Should You Tattle?

  • Not long ago, a friend stopped by her house in the middle of the day and discovered her 15-year-old son smoking pot with several other teenagers. She was shocked and angry, but she was also en route to a doctor's appointment, so she ordered the kids out of the house and told her son she would speak to him later. With guidance from his mother and stepfather, the boy seems to be doing O.K. But what about his friends? Do their parents need to know what happened?

    Some say, Of course: all parents want to be told if their kids are doing something wrong. Others say, Of course not: one parent's wrong might be another parent's "So what?" It's hard enough looking after your own kids without policing other people's. There's no right answer for every parent in a situation like this, so the best strategy may be to decide in advance what you will do if the problem comes up.

    Since teenagers tend to act out in groups, it's best to network with other parents years before the kids are old enough to inhale. According to Kate Kelly, author of The Complete Idiot's Guide to Parenting a Teenager, those early chats about play dates and carpools give you a chance to make your preferences known. Ideally your teen will come to you if she gets into trouble at a friend's house, but if you want to hear from her friend's parents too, say so early, especially since maintaining parent-to-parent ties gets tougher in the teen years.

    If you find that your home has been the scene of illicit activity, Kelly recommends confronting the kids and expressing your disappointment. Censure alone can go a long way. "Believe it or not," she says, "teens are eager to please." If you know the kids' parents are reasonable people, you might say something like "I'll leave it to you to tell them first, and I'll follow up tomorrow." But if you're not sure how parents will react, tread lightly. Lynn Lott, co-author of Positive Discipline for Teenagers, felt terrible after she caught her eighth-grader drinking with friends, but worse after she told their parents and then one of the kids got a beating. In iffy cases, it might be better to contact a child's teacher or guidance counselor.

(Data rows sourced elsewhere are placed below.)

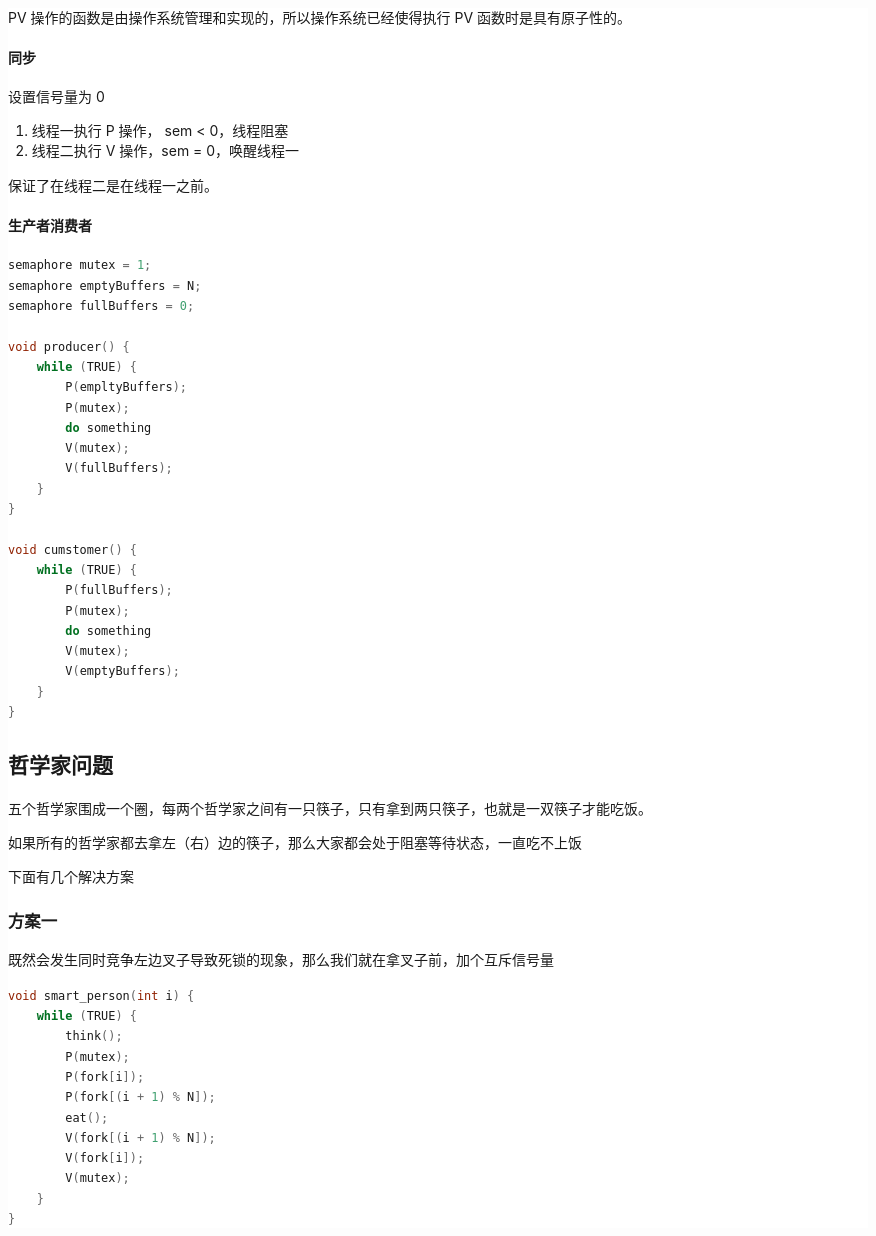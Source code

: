 PV 操作的函数是由操作系统管理和实现的，所以操作系统已经使得执行 PV 函数时是具有原子性的。

#### 同步

设置信号量为 0

1. 线程一执行 P 操作， sem < 0，线程阻塞
2. 线程二执行 V 操作，sem = 0，唤醒线程一

保证了在线程二是在线程一之前。

#### 生产者消费者

```cpp
semaphore mutex = 1;
semaphore emptyBuffers = N;
semaphore fullBuffers = 0;

void producer() {
	while (TRUE) {
		P(empltyBuffers);
		P(mutex);
		do something
		V(mutex);
		V(fullBuffers);
	}
}

void cumstomer() {
	while (TRUE) {
		P(fullBuffers);
		P(mutex);
		do something
		V(mutex);
		V(emptyBuffers);
	}
}
```

## 哲学家问题

五个哲学家围成一个圈，每两个哲学家之间有一只筷子，只有拿到两只筷子，也就是一双筷子才能吃饭。

如果所有的哲学家都去拿左（右）边的筷子，那么大家都会处于阻塞等待状态，一直吃不上饭

下面有几个解决方案

### 方案一

既然会发生同时竞争左边叉子导致死锁的现象，那么我们就在拿叉子前，加个互斥信号量

```cpp
void smart_person(int i) {
	while (TRUE) {
		think();
		P(mutex);
		P(fork[i]);
		P(fork[(i + 1) % N]);
		eat();
		V(fork[(i + 1) % N]);
		V(fork[i]);
		V(mutex);
	}
}
```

    If your teen accuses you of overreacting, point out that depending on your state's laws, you could be sued if a minor gets high or drunk in your home and hurts someone. This may be true even if you're away at the time, according to John Weichsel, a New Jersey attorney who has handled parental-liability cases. "You could be on the hook civilly and criminally," he says.

    In the end, our friend who stumbled on the pot party didn't contact the other kids' parents, in part because she couldn't bear to be a tattletale, in part because she was under so much stress at the time and couldn't imagine taking on more. When the father of one of the smokers found out anyway, he was furious at being left in the dark.

    You may not feel good about your decision, whatever you do. If there's any consolation, it's that these kinds of responsibilities don't last forever. Weichsel and his wife never went away when their kids were in high school. But now that the boys are safely out of the house, he says, laughing, "I have no idea what they're doing, which can sometimes be a very good thing."